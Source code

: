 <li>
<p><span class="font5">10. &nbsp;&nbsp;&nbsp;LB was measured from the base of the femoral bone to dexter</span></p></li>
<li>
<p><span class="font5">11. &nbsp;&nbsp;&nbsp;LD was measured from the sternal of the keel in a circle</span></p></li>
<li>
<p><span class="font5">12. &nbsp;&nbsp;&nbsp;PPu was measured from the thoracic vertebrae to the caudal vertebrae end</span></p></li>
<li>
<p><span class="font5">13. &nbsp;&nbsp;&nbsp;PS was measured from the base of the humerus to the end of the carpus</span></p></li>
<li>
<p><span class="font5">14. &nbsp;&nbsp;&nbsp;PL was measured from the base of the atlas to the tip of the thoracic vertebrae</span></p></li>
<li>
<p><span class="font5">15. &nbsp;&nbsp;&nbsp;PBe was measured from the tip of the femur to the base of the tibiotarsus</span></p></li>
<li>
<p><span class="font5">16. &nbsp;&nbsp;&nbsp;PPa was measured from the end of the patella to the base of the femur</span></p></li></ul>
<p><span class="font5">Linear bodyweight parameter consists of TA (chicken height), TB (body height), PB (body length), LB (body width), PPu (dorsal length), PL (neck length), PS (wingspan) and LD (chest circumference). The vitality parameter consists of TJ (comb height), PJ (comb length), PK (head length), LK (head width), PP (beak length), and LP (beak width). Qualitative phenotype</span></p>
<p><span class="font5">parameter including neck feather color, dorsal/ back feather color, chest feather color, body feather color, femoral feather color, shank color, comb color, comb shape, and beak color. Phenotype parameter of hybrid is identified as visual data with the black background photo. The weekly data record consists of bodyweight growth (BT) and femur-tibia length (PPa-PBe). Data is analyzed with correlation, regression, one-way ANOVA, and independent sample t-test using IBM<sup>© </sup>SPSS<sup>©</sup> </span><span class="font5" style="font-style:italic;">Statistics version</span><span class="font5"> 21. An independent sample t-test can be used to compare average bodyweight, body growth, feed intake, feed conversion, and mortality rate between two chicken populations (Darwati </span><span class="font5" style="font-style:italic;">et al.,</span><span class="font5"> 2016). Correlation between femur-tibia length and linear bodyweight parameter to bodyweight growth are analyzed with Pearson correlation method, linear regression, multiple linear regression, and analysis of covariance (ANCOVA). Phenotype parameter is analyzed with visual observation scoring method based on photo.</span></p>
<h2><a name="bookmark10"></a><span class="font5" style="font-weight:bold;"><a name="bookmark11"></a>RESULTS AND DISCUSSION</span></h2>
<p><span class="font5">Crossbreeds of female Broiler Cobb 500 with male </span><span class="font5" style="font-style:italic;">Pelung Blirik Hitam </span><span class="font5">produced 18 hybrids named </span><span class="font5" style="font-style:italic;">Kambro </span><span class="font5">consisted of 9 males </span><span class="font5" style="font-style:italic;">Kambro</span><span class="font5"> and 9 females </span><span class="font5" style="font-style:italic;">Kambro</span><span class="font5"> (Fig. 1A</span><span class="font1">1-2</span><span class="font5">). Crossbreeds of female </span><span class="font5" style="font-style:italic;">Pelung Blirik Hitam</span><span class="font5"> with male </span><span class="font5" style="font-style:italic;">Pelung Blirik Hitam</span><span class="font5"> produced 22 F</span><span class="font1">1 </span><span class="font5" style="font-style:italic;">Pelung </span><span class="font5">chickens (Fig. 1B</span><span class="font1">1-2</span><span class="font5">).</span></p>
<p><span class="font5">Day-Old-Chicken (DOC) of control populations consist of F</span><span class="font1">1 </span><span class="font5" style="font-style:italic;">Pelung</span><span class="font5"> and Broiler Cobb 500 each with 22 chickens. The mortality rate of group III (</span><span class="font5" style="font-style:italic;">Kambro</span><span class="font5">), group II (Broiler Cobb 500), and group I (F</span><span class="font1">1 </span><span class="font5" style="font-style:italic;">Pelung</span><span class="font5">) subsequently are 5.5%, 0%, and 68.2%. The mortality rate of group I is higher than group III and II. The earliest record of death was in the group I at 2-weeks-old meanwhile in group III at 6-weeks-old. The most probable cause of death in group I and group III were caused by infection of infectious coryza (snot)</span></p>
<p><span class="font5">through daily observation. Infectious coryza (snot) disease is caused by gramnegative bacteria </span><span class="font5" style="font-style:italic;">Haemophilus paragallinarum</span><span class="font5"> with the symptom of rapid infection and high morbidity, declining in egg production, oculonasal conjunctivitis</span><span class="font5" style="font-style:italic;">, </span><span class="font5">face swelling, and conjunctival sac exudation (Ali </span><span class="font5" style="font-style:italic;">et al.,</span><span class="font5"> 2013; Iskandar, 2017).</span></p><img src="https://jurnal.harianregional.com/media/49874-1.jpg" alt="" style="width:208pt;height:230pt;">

Work instruction: Could you please retype the lines from the start of the data through the line with "width). Qualitative phenotype</span></p>", both included, and nothing else?

Worked solution:
Source code

: <li>
<p><span class="font5">10. &nbsp;&nbsp;&nbsp;LB was measured from the base of the femoral bone to dexter</span></p></li>
<li>
<p><span class="font5">11. &nbsp;&nbsp;&nbsp;LD was measured from the sternal of the keel in a circle</span></p></li>
<li>
<p><span class="font5">12. &nbsp;&nbsp;&nbsp;PPu was measured from the thoracic vertebrae to the caudal vertebrae end</span></p></li>
<li>
<p><span class="font5">13. &nbsp;&nbsp;&nbsp;PS was measured from the base of the humerus to the end of the carpus</span></p></li>
<li>
<p><span class="font5">14. &nbsp;&nbsp;&nbsp;PL was measured from the base of the atlas to the tip of the thoracic vertebrae</span></p></li>
<li>
<p><span class="font5">15. &nbsp;&nbsp;&nbsp;PBe was measured from the tip of the femur to the base of the tibiotarsus</span></p></li>
<li>
<p><span class="font5">16. &nbsp;&nbsp;&nbsp;PPa was measured from the end of the patella to the base of the femur</span></p></li></ul>
<p><span class="font5">Linear bodyweight parameter consists of TA (chicken height), TB (body height), PB (body length), LB (body width), PPu (dorsal length), PL (neck length), PS (wingspan) and LD (chest circumference). The vitality parameter consists of TJ (comb height), PJ (comb length), PK (head length), LK (head width), PP (beak length), and LP (beak width). Qualitative phenotype</span></p>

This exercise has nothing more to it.